• WORK REQUIRED
Copy out the data word for word, without any of its pictures.

[Stored data]
● ● ●

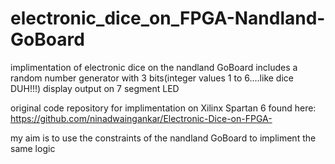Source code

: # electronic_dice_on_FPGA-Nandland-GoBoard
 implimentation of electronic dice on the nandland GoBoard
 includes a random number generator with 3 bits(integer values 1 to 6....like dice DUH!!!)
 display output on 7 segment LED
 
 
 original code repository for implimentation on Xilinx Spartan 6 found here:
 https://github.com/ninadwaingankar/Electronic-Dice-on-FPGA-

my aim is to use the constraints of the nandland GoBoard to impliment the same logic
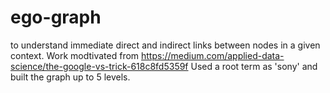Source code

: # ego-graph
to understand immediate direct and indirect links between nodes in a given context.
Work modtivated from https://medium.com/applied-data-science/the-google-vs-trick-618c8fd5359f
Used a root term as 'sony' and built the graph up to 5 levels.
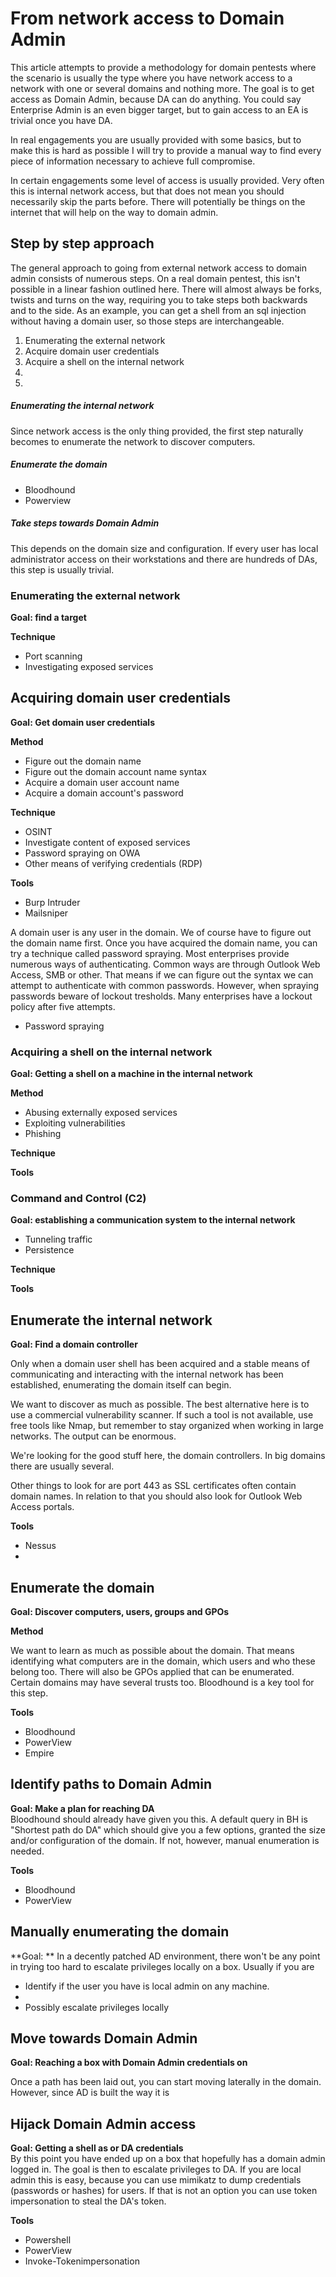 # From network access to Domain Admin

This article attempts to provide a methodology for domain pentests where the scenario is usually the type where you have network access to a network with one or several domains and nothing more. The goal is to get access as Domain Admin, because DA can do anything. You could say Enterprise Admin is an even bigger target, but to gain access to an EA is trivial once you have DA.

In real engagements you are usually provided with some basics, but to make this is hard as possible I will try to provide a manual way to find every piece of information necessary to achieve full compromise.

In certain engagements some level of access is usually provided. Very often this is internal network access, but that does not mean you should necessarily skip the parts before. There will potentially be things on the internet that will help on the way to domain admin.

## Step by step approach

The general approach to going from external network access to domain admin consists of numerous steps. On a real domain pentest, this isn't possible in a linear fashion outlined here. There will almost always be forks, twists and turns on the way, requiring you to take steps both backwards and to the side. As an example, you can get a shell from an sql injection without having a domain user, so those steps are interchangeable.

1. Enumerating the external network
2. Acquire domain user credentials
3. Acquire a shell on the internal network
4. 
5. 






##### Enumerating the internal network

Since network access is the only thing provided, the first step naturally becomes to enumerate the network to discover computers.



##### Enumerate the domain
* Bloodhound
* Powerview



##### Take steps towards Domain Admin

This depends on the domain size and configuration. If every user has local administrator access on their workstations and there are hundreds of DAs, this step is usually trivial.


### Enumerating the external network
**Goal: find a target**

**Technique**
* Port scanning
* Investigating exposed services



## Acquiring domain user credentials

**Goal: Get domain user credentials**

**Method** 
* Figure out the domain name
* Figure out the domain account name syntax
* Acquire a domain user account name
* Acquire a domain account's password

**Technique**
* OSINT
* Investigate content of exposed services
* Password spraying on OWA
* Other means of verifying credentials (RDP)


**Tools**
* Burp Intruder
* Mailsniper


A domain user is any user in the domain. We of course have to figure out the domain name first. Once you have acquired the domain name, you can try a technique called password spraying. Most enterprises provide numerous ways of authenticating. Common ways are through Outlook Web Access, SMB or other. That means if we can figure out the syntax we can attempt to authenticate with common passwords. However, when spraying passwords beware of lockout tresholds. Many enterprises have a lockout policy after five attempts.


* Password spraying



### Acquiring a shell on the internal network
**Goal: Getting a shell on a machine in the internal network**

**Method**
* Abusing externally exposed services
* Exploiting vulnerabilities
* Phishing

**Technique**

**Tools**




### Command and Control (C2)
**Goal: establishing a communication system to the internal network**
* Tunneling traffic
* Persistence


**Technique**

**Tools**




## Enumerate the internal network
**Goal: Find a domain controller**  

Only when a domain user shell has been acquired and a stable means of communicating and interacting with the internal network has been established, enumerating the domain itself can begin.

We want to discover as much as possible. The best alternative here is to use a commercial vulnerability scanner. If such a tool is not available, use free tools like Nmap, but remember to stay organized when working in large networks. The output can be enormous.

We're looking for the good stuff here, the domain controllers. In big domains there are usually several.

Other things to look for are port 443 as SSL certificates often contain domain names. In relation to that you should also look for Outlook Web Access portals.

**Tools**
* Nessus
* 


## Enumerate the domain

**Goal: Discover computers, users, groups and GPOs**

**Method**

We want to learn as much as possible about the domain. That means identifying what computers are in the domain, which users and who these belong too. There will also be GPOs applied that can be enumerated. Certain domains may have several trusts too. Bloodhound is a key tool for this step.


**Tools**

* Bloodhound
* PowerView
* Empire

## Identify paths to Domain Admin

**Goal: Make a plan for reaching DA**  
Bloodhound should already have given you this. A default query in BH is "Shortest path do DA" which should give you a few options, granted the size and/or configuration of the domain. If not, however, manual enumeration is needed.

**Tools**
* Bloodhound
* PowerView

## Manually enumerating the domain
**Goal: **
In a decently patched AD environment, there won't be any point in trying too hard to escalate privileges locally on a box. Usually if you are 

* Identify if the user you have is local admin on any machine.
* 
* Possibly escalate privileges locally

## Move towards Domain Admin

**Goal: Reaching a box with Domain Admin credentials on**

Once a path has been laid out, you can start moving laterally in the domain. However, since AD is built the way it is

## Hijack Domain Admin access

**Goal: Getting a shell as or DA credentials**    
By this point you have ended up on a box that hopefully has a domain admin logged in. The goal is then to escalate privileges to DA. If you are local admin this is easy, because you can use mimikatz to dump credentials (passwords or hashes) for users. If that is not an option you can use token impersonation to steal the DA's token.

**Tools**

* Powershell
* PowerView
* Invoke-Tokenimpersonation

● ● ●

• TASK RESPONSE
Source code

: # electronic_dice_on_FPGA-Nandland-GoBoard
 implimentation of electronic dice on the nandland GoBoard
 includes a random number generator with 3 bits(integer values 1 to 6....like dice DUH!!!)
 display output on 7 segment LED
 
 
 original code repository for implimentation on Xilinx Spartan 6 found here:
 https://github.com/ninadwaingankar/Electronic-Dice-on-FPGA-

my aim is to use the constraints of the nandland GoBoard to impliment the same logic
Source code

: # ego-graph
to understand immediate direct and indirect links between nodes in a given context.
Work modtivated from https://medium.com/applied-data-science/the-google-vs-trick-618c8fd5359f
Used a root term as 'sony' and built the graph up to 5 levels.
 # From network access to Domain Admin

This article attempts to provide a methodology for domain pentests where the scenario is usually the type where you have network access to a network with one or several domains and nothing more. The goal is to get access as Domain Admin, because DA can do anything. You could say Enterprise Admin is an even bigger target, but to gain access to an EA is trivial once you have DA.

In real engagements you are usually provided with some basics, but to make this is hard as possible I will try to provide a manual way to find every piece of information necessary to achieve full compromise.

In certain engagements some level of access is usually provided. Very often this is internal network access, but that does not mean you should necessarily skip the parts before. There will potentially be things on the internet that will help on the way to domain admin.

## Step by step approach

The general approach to going from external network access to domain admin consists of numerous steps. On a real domain pentest, this isn't possible in a linear fashion outlined here. There will almost always be forks, twists and turns on the way, requiring you to take steps both backwards and to the side. As an example, you can get a shell from an sql injection without having a domain user, so those steps are interchangeable.

1. Enumerating the external network
2. Acquire domain user credentials
3. Acquire a shell on the internal network
4. 
5. 






##### Enumerating the internal network

Since network access is the only thing provided, the first step naturally becomes to enumerate the network to discover computers.



##### Enumerate the domain
* Bloodhound
* Powerview



##### Take steps towards Domain Admin

This depends on the domain size and configuration. If every user has local administrator access on their workstations and there are hundreds of DAs, this step is usually trivial.


### Enumerating the external network
**Goal: find a target**

**Technique**
* Port scanning
* Investigating exposed services



## Acquiring domain user credentials

**Goal: Get domain user credentials**

**Method** 
* Figure out the domain name
* Figure out the domain account name syntax
* Acquire a domain user account name
* Acquire a domain account's password

**Technique**
* OSINT
* Investigate content of exposed services
* Password spraying on OWA
* Other means of verifying credentials (RDP)


**Tools**
* Burp Intruder
* Mailsniper


A domain user is any user in the domain. We of course have to figure out the domain name first. Once you have acquired the domain name, you can try a technique called password spraying. Most enterprises provide numerous ways of authenticating. Common ways are through Outlook Web Access, SMB or other. That means if we can figure out the syntax we can attempt to authenticate with common passwords. However, when spraying passwords beware of lockout tresholds. Many enterprises have a lockout policy after five attempts.


* Password spraying



### Acquiring a shell on the internal network
**Goal: Getting a shell on a machine in the internal network**

**Method**
* Abusing externally exposed services
* Exploiting vulnerabilities
* Phishing

**Technique**

**Tools**




### Command and Control (C2)
**Goal: establishing a communication system to the internal network**
* Tunneling traffic
* Persistence


**Technique**

**Tools**




## Enumerate the internal network
**Goal: Find a domain controller**  

Only when a domain user shell has been acquired and a stable means of communicating and interacting with the internal network has been established, enumerating the domain itself can begin.

We want to discover as much as possible. The best alternative here is to use a commercial vulnerability scanner. If such a tool is not available, use free tools like Nmap, but remember to stay organized when working in large networks. The output can be enormous.

We're looking for the good stuff here, the domain controllers. In big domains there are usually several.

Other things to look for are port 443 as SSL certificates often contain domain names. In relation to that you should also look for Outlook Web Access portals.

**Tools**
* Nessus
* 


## Enumerate the domain

**Goal: Discover computers, users, groups and GPOs**

**Method**

We want to learn as much as possible about the domain. That means identifying what computers are in the domain, which users and who these belong too. There will also be GPOs applied that can be enumerated. Certain domains may have several trusts too. Bloodhound is a key tool for this step.


**Tools**

* Bloodhound
* PowerView
* Empire

## Identify paths to Domain Admin

**Goal: Make a plan for reaching DA**  
Bloodhound should already have given you this. A default query in BH is "Shortest path do DA" which should give you a few options, granted the size and/or configuration of the domain. If not, however, manual enumeration is needed.

**Tools**
* Bloodhound
* PowerView

## Manually enumerating the domain
**Goal: **
In a decently patched AD environment, there won't be any point in trying too hard to escalate privileges locally on a box. Usually if you are 

* Identify if the user you have is local admin on any machine.
* 
* Possibly escalate privileges locally

## Move towards Domain Admin

**Goal: Reaching a box with Domain Admin credentials on**

Once a path has been laid out, you can start moving laterally in the domain. However, since AD is built the way it is

## Hijack Domain Admin access

**Goal: Getting a shell as or DA credentials**    
By this point you have ended up on a box that hopefully has a domain admin logged in. The goal is then to escalate privileges to DA. If you are local admin this is easy, because you can use mimikatz to dump credentials (passwords or hashes) for users. If that is not an option you can use token impersonation to steal the DA's token.

**Tools**

* Powershell
* PowerView
* Invoke-Tokenimpersonation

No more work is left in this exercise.